Es crucial que garanticemos el bienestar emocional y psicológico de nuestros niños. Sin embargo, en España, muchos menores están siendo obligados a mantener contacto y visitas con progenitores a los que han visto ejercer violencia contra su madre o contra ellos mismos.

En muchas situaciones, estos niños se ven obligados a interactuar con personas que les causan miedo. Esta práctica no solo es perjudicial para su salud mental, sino que puede tener repercusiones a largo plazo en su desarrollo emocional y social.

Se habla constantemente del interés superior del menor, pero en la práctica, muchos niños y niñas están siendo obligados a acudir a puntos de encuentro y a mantener contacto con el progenitor violento, incluso existiendo denuncias, informes médicos, informes psicológicos o procedimientos judiciales en curso.

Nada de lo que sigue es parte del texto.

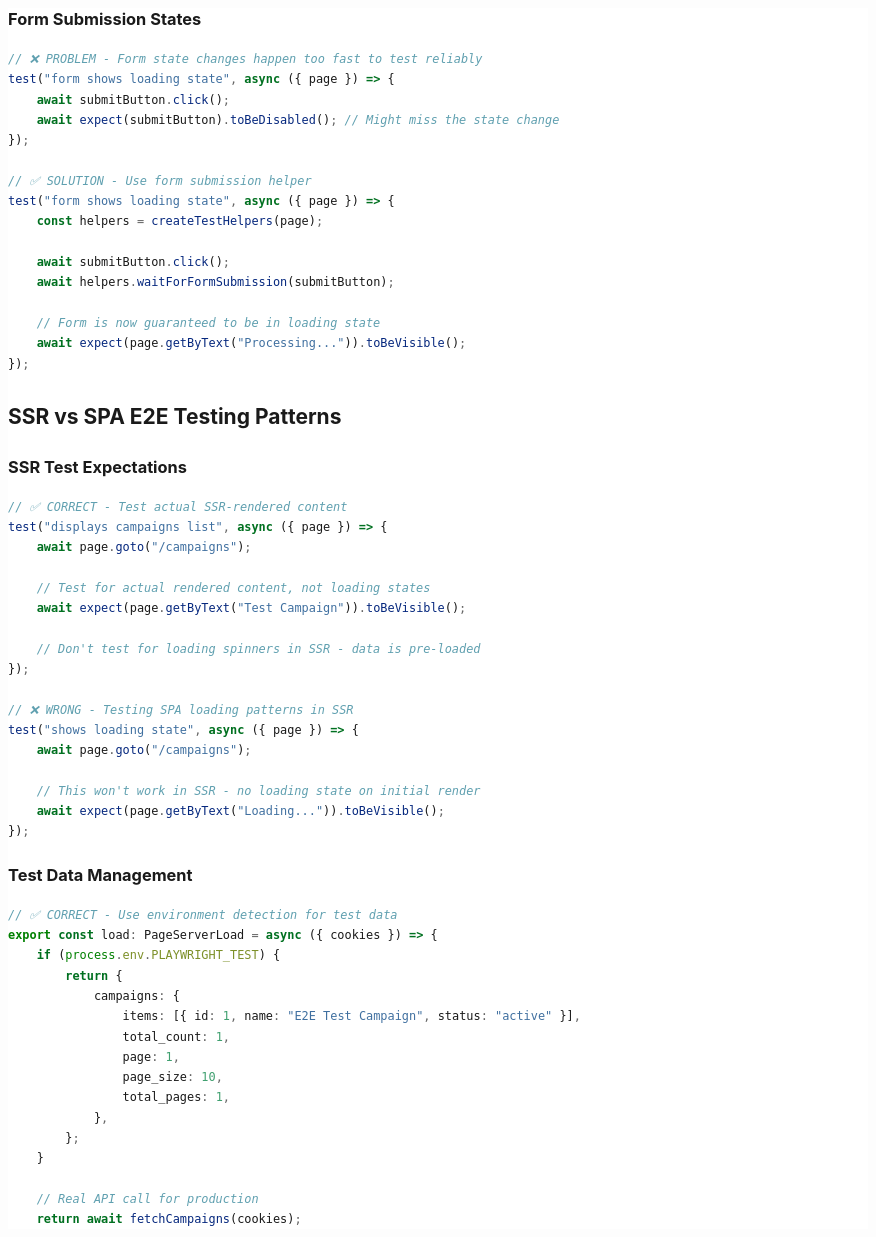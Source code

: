 ### Form Submission States

```typescript
// ❌ PROBLEM - Form state changes happen too fast to test reliably
test("form shows loading state", async ({ page }) => {
    await submitButton.click();
    await expect(submitButton).toBeDisabled(); // Might miss the state change
});

// ✅ SOLUTION - Use form submission helper
test("form shows loading state", async ({ page }) => {
    const helpers = createTestHelpers(page);

    await submitButton.click();
    await helpers.waitForFormSubmission(submitButton);

    // Form is now guaranteed to be in loading state
    await expect(page.getByText("Processing...")).toBeVisible();
});
```

## SSR vs SPA E2E Testing Patterns

### SSR Test Expectations

```typescript
// ✅ CORRECT - Test actual SSR-rendered content
test("displays campaigns list", async ({ page }) => {
    await page.goto("/campaigns");

    // Test for actual rendered content, not loading states
    await expect(page.getByText("Test Campaign")).toBeVisible();

    // Don't test for loading spinners in SSR - data is pre-loaded
});

// ❌ WRONG - Testing SPA loading patterns in SSR
test("shows loading state", async ({ page }) => {
    await page.goto("/campaigns");

    // This won't work in SSR - no loading state on initial render
    await expect(page.getByText("Loading...")).toBeVisible();
});
```

### Test Data Management

```typescript
// ✅ CORRECT - Use environment detection for test data
export const load: PageServerLoad = async ({ cookies }) => {
    if (process.env.PLAYWRIGHT_TEST) {
        return {
            campaigns: {
                items: [{ id: 1, name: "E2E Test Campaign", status: "active" }],
                total_count: 1,
                page: 1,
                page_size: 10,
                total_pages: 1,
            },
        };
    }

    // Real API call for production
    return await fetchCampaigns(cookies);
```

Un menor que ha vivido violencia no necesita que le obliguen a mantener el vínculo con quien le ha generado miedo.

Necesita seguridad, estabilidad y protección.

Diversos estudios, como los de la American Psychological Association, han demostrado que los niños expuestos repetidamente a situaciones de miedo o estrés tienen un mayor riesgo de desarrollar trastornos de ansiedad, depresión e incluso problemas de rendimiento académico. Obligarlos a estar en presencia de quien les intimida es una forma de violencia emocional que no podemos permitir.

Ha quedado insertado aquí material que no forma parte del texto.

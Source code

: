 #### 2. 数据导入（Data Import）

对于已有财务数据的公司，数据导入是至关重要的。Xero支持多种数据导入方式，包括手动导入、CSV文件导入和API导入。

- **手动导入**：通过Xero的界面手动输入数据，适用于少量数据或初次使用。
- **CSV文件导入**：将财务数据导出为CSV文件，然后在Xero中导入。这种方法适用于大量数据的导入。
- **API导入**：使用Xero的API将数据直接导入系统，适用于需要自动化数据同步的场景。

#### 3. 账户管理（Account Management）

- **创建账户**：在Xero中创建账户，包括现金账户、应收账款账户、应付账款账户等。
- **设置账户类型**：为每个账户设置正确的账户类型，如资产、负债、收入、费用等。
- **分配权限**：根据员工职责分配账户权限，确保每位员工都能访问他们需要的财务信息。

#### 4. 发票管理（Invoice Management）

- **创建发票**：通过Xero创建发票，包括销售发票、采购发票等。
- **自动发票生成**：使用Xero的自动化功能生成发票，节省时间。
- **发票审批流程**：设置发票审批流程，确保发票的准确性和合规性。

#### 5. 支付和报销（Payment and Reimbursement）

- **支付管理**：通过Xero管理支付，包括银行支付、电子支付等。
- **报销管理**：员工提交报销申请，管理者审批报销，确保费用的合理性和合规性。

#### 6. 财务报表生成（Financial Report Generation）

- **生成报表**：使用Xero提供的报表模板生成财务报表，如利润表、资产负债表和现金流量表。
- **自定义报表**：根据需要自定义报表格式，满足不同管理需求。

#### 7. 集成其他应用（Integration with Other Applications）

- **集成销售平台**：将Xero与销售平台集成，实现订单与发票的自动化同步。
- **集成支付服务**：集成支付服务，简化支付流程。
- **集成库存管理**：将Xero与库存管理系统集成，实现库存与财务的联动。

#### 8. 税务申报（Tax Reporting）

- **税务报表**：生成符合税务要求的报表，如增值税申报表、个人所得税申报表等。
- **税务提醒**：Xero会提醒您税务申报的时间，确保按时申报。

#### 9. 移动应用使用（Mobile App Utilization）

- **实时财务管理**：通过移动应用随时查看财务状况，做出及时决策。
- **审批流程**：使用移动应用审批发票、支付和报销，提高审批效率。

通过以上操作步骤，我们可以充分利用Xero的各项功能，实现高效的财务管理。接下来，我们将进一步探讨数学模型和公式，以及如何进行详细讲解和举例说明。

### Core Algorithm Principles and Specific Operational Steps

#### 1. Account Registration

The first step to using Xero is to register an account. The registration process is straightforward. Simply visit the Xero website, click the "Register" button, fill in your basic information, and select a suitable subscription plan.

Además, la Convención sobre los Derechos del Niño establece que los menores tienen derecho a ser protegidos contra todas las formas de violencia, abuso o negligencia. Nuestra responsabilidad como sociedad es aplicar estos principios para asegurar un entorno seguro y protector.

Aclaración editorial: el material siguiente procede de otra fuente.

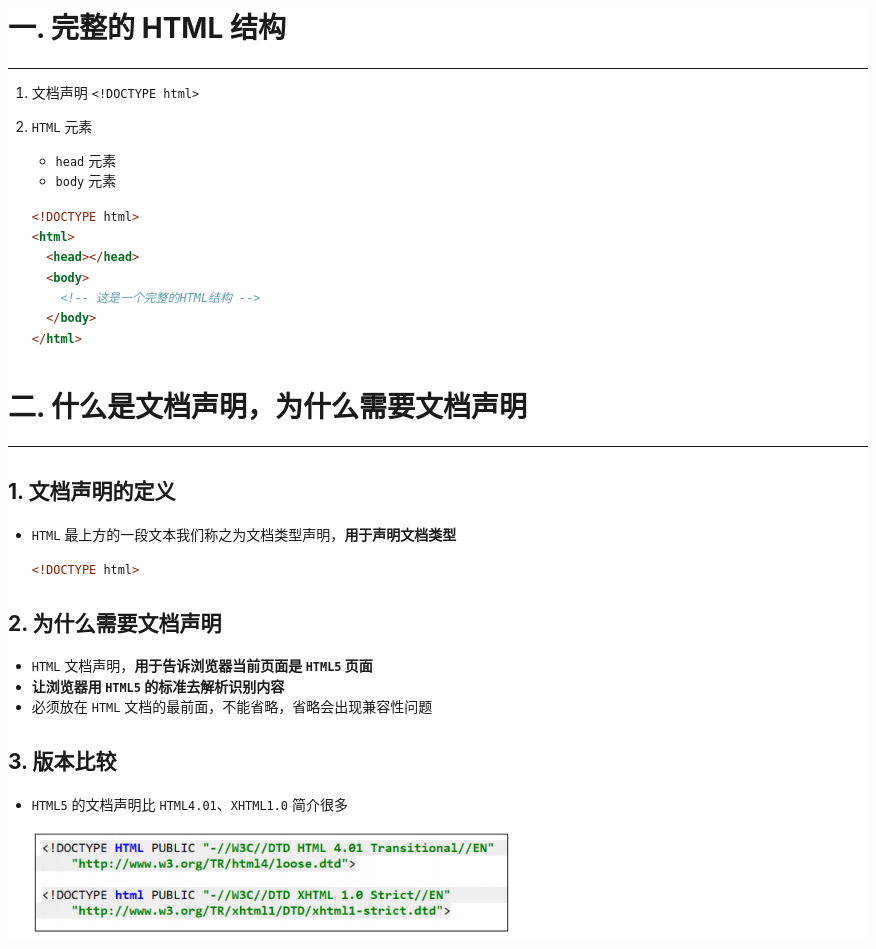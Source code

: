 # 一. 完整的 HTML 结构

---

1. 文档声明 `<!DOCTYPE html>`

2. `HTML` 元素
   
   - `head` 元素
   - `body` 元素
   
   ```html
   <!DOCTYPE html>
   <html>
     <head></head>
     <body>
       <!-- 这是一个完整的HTML结构 -->    
     </body>
   </html>
   ```





# 二. 什么是文档声明，为什么需要文档声明

---

## 1. 文档声明的定义

- `HTML` 最上方的一段文本我们称之为文档类型声明，**用于声明文档类型**

  ```html
  <!DOCTYPE html>
  ```

## 2. 为什么需要文档声明

- `HTML` 文档声明，**用于告诉浏览器当前页面是 `HTML5` 页面**
- **让浏览器用 `HTML5` 的标准去解析识别内容**
- 必须放在 `HTML` 文档的最前面，不能省略，省略会出现兼容性问题

## 3. 版本比较

- `HTML5` 的文档声明比 `HTML4.01`、`XHTML1.0` 简介很多

  <img src="./assets/image-20220326153956791.png" alt="image-20220326153956791" style="zoom:80%;" />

Obligar a un menor a ver a un progenitor violento no es proteger el vínculo, es revictimizar al menor.

SOLICITAMOS:

1. Que no se obligue a ningún menor a mantener visitas con un progenitor respecto al cual existan indicios fundados de violencia.

2. Que las visitas se suspendan automáticamente cuando exista:

- Condena por violencia de género o violencia doméstica.

- Lesiones acreditadas mediante informes médicos.

- Informes pediátricos/psicológicos que indiquen miedo o daño emocional en el menor.

3. Que la opinión del menor sea escuchada y tenga un peso real en las decisiones judiciales, según su edad y madurez.

4. Que antes de establecer visitas en contextos de violencia se realice una evaluación psicológica del menor.

5. Que los Puntos de Encuentro Familiar no se utilicen para obligar a menores con miedo, sino solo cuando exista seguridad emocional para el menor.

6. Que el interés superior del menor esté por encima del derecho de visitas del progenitor.

Porque el derecho de visitas es un derecho del adulto.

Pero la seguridad y la salud mental son un derecho del menor.

Ningún niño debería tener miedo el día que le toca ver a su padre o a su madre.

Si hay miedo, no hay interés superior del menor.

Exigimos a las autoridades públicas que tomen medidas urgentes para garantizar que ningún menor sea obligado a estar en presencia de quien le atemoriza, y que la protección de la infancia sea real y efectiva.

Los niños no pueden defenderse solos.

Los adultos sí podemos cambiar las leyes para protegerlos.